With more than 30,000 restaurants in the world, 1,200 of which are located in the UK, McDonald’s is one of the most valuable international brands. The company is worth $99.95 billion (£65.08 billion), and employs around 85,000 people. Representing such a huge share of the fast food market, it’s no surprise that consumers are curious about the origin of their ‘happy meals’.

“Every day people ask us questions about our food and our ingredients, so we’re inviting members of the public to see for themselves what’s in some of our most popular products and follow the journey from farm to restaurant,” said vice president of McDonald’s UK’s supply chain, Warren Anderson. According to him, the chain has high quality standards in place and is extremely supportive of British and Irish farmers, two traits that matter to the average British consumer. Still, curiosity remains among consumers as to where exactly the meat is sourced.

In response, Mr Anderson said: “We’re looking forward to giving the Quality Scouts unique access behind the scenes, letting them uncover the facts and sharing their reports.”

McDonald’s is not the only company to be faced with growing customer concern about supply chains from start to finish and food processes. In fact, a survey conducted byPopulus showed that 81 per cent of people care about where their food comes from. Meat processing and general food production is important to more than half of consumers, as well.
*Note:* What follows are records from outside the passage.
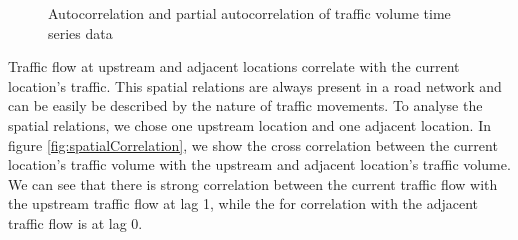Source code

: \begin{figure}[h]
    \centering
    \qquad
    \caption[ACF and PACF]{Autocorrelation and partial autocorrelation of traffic volume time series data}
   \label{fig:trafficVolumeACFPACF}
\end{figure}

Traffic flow at upstream and adjacent locations correlate with the current location's traffic. This
spatial relations are always present in a road network and can be easily be described by the nature
of traffic movements. To analyse the spatial relations, we chose one upstream location and one
adjacent location. In figure \ref{fig:spatialCorrelation}, we show the cross correlation between the
current location's traffic volume with the upstream and adjacent location's traffic volume. We can see
that there is strong correlation between the current traffic flow with the upstream traffic flow
at lag 1, while the for correlation with the adjacent traffic flow is at lag 0.


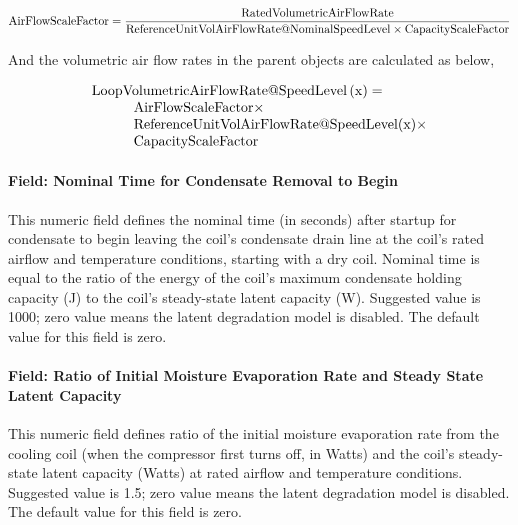 \begin{equation}
\rm{AirFlowScaleFactor} = \frac{\rm{RatedVolumetricAirFlowRate}}{\rm{ReferenceUnitVolAirFlowRate} @ \rm{NominalSpeedLevel} \times \rm{CapacityScaleFactor}}
\end{equation}

And the volumetric air flow rates in the parent objects are calculated as below,

\begin{equation}
  \begin{array}{l}
    \rm{LoopVolumetricAirFlowRate} @ \rm{SpeedLevel} \left( \rm{x} \right) = \\
    \quad \quad \quad \rm{AirFlowScaleFactor} \times \\
    \quad \quad \quad \rm{ReferenceUnitVolAirFlowRate} @ \rm{SpeedLevel}(\rm{x}) \times \\
    \quad \quad \quad \rm{CapacityScaleFactor}
  \end{array}
\end{equation}

\paragraph{Field: Nominal Time for Condensate Removal to Begin}\label{field-nominal-time-for-condensate-removal-to-begin-1}

This numeric field defines the nominal time (in seconds) after startup for condensate to begin leaving the coil's condensate drain line at the coil's rated airflow and temperature conditions, starting with a dry coil. Nominal time is equal to the ratio of the energy of the coil's maximum condensate holding capacity (J) to the coil's steady-state latent capacity (W). Suggested value is 1000; zero value means the latent degradation model is disabled. The default value for this field is zero.

\paragraph{Field: Ratio of Initial Moisture Evaporation Rate and Steady State Latent Capacity}\label{field-ratio-of-initial-moisture-evaporation-rate-and-steady-state-latent-capacity-1}

This numeric field defines ratio of the initial moisture evaporation rate from the cooling coil (when the compressor first turns off, in Watts) and the coil's steady-state latent capacity (Watts) at rated airflow and temperature conditions. Suggested value is 1.5; zero value means the latent degradation model is disabled. The default value for this field is zero.

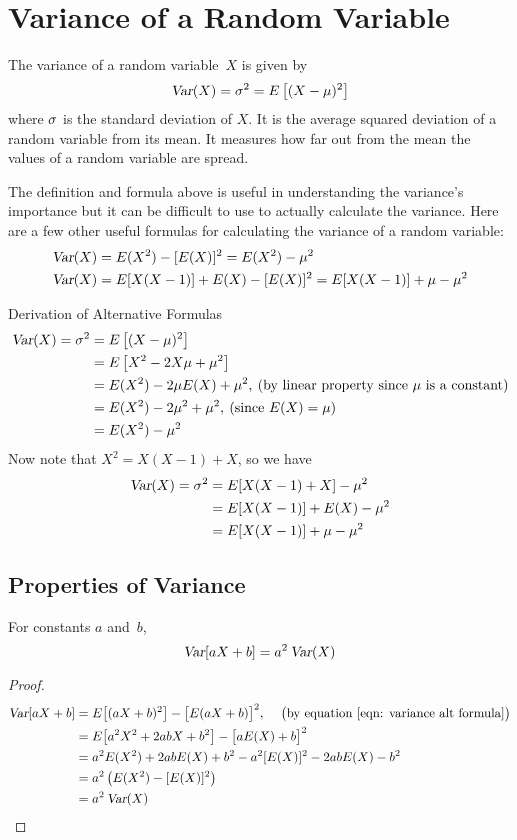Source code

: \section{Variance of a Random Variable}
The variance of a random variable~$X$ is given by
\[
    \operatorname{\textsl{Var}}(X) = \sigma^2 = E\left[(X - \mu)^2\right]
\]
where $\sigma$ is the standard deviation of $X$. It is the average squared deviation of a random variable from its mean. It measures how far out from the mean the values of a random variable are spread.
\smallskip\par
The definition and formula above is useful in understanding the variance's importance but it can be difficult to use to actually calculate the variance. Here are a few other useful formulas for calculating the variance of a random variable:
\begin{align}
    \operatorname{\textsl{Var}}(X) &= E(X^2) - [E(X)]^2 = E(X^2) - \mu^2 \label{eqn: variance alt formula}\\
    \operatorname{\textsl{Var}}(X) &= E[X(X-1)] + E(X) - [E(X)]^2 = E[X(X-1)] + \mu - \mu^2
\end{align}
\begin{theory}{Derivation of Alternative Formulas}
\begin{align*}
    \operatorname{\textsl{Var}}(X) = \sigma^2 
    &= E\left[(X - \mu)^2\right] \\
    &= E\left[X^2 -2X\mu + \mu^2\right] \\
    &= E(X^2) - 2\mu E(X) + \mu^2,\:\text{(by linear property since $\mu$ is a constant)} \\
    &= E(X^2) - 2\mu^2 + \mu^2,\:\text{(since $E(X) = \mu$)} \\
    &= E(X^2) - \mu^2
\end{align*}
Now note that $X^2 = X(X-1) + X$, so we have
\begin{align*}
    \operatorname{\textsl{Var}}(X) = \sigma^2
    &= E[X(X-1) + X]  - \mu^2 \\
    &= E[X(X-1)] + E(X) -\mu^2 \\
    &= E[X(X-1)] + \mu -\mu^2
\end{align*}
\end{theory}
\subsection*{Properties of Variance}
\begin{theorem}
For constants $a$ and~$b$,
\[
    \operatorname{\textsl{Var}}[aX + b] = a^2\operatorname{\textsl{Var}}(X)
\]
\end{theorem}
\begin{proof}
\begin{align*}
    \operatorname{\textsl{Var}}[aX + b]
    &= E\bigl[(aX + b)^2\bigr] - \bigl[E(aX + b)\bigr]^2,\hspace{12pt}\text{\big (by equation \eqref{eqn: variance alt formula}\big)} \\
    &= E\bigl[a^2 X^2 + 2abX + b^2\bigr] - \bigl[aE(X) + b\bigr]^2 \\
    &= a^2 E(X^2) + 2ab E(X) + b^2 - a^2[E(X)]^2 - 2abE(X) - b^2 \\
    &= a^2 \left(E(X^2) - [E(X)]^2\right) \\
    &= a^2 \operatorname{\textsl{Var}}(X)
\end{align*}
\end{proof}
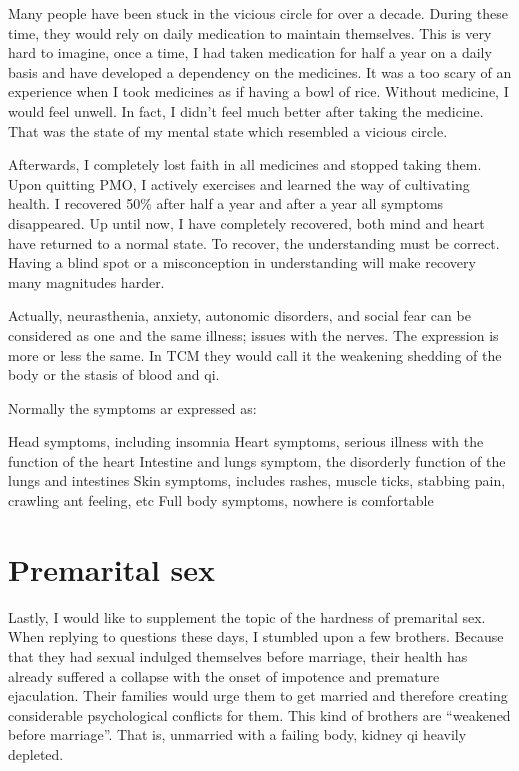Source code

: \documentclass[
]{book}
\begin{document}
Many people have been stuck in the vicious circle for over a decade. During these time, they would rely on daily medication to maintain themselves. This is very hard to imagine, once a time, I had taken medication for half a year on a daily basis and have developed a dependency on the medicines. It was a too scary of an experience when I took medicines as if having a bowl of rice. Without medicine, I would feel unwell. In fact, I didn't feel much better after taking the medicine. That was the state of my mental state which resembled a vicious circle.

Afterwards, I completely lost faith in all medicines and stopped taking them. Upon quitting PMO, I actively exercises and learned the way of cultivating health. I recovered 50\% after half a year and after a year all symptoms disappeared. Up until now, I have completely recovered, both mind and heart have returned to a normal state. To recover, the understanding must be correct. Having a blind spot or a misconception in understanding will make recovery many magnitudes harder.

Actually, neurasthenia, anxiety, autonomic disorders, and social fear can be considered as one and the same illness; issues with the nerves. The expression is more or less the same. In TCM they would call it the weakening shedding of the body or the stasis of blood and qi.

Normally the symptoms ar expressed as:

Head symptoms, including insomnia
Heart symptoms, serious illness with the function of the heart
Intestine and lungs symptom, the disorderly function of the lungs and intestines
Skin symptoms, includes rashes, muscle ticks, stabbing pain, crawling ant feeling, etc
Full body symptoms, nowhere is comfortable

\hypertarget{premarital-sex}{%
\section{Premarital sex}\label{premarital-sex}}

Lastly, I would like to supplement the topic of the hardness of premarital sex. When replying to questions these days, I stumbled upon a few brothers. Because that they had sexual indulged themselves before marriage, their health has already suffered a collapse with the onset of impotence and premature ejaculation. Their families would urge them to get married and therefore creating considerable psychological conflicts for them. This kind of brothers are ``weakened before marriage''. That is, unmarried with a failing body, kidney qi heavily depleted.
\end{document}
To draw attention to their new Quality Scouts initiative, McDonald’s have recruited Phil Vickery. The former celebrity MasterChef winner was raised on a dairy farm, giving him some insight into food procurement. “I’ve always been very aware of where the food I eat has come from”, Mr Vickery said. “I’m excited to be leading the McDonald’s Quality Scouts on their mission to discover more about some of Britain’s best-loved products.” Once the programme launches, the rugby legend will lead members of the public as they go behind the scenes. Later this year, Quality Scouts will be asked to report on what they learned – findings will be compiled and published online for all to read, offering true transparency for McDonald’s supply chain.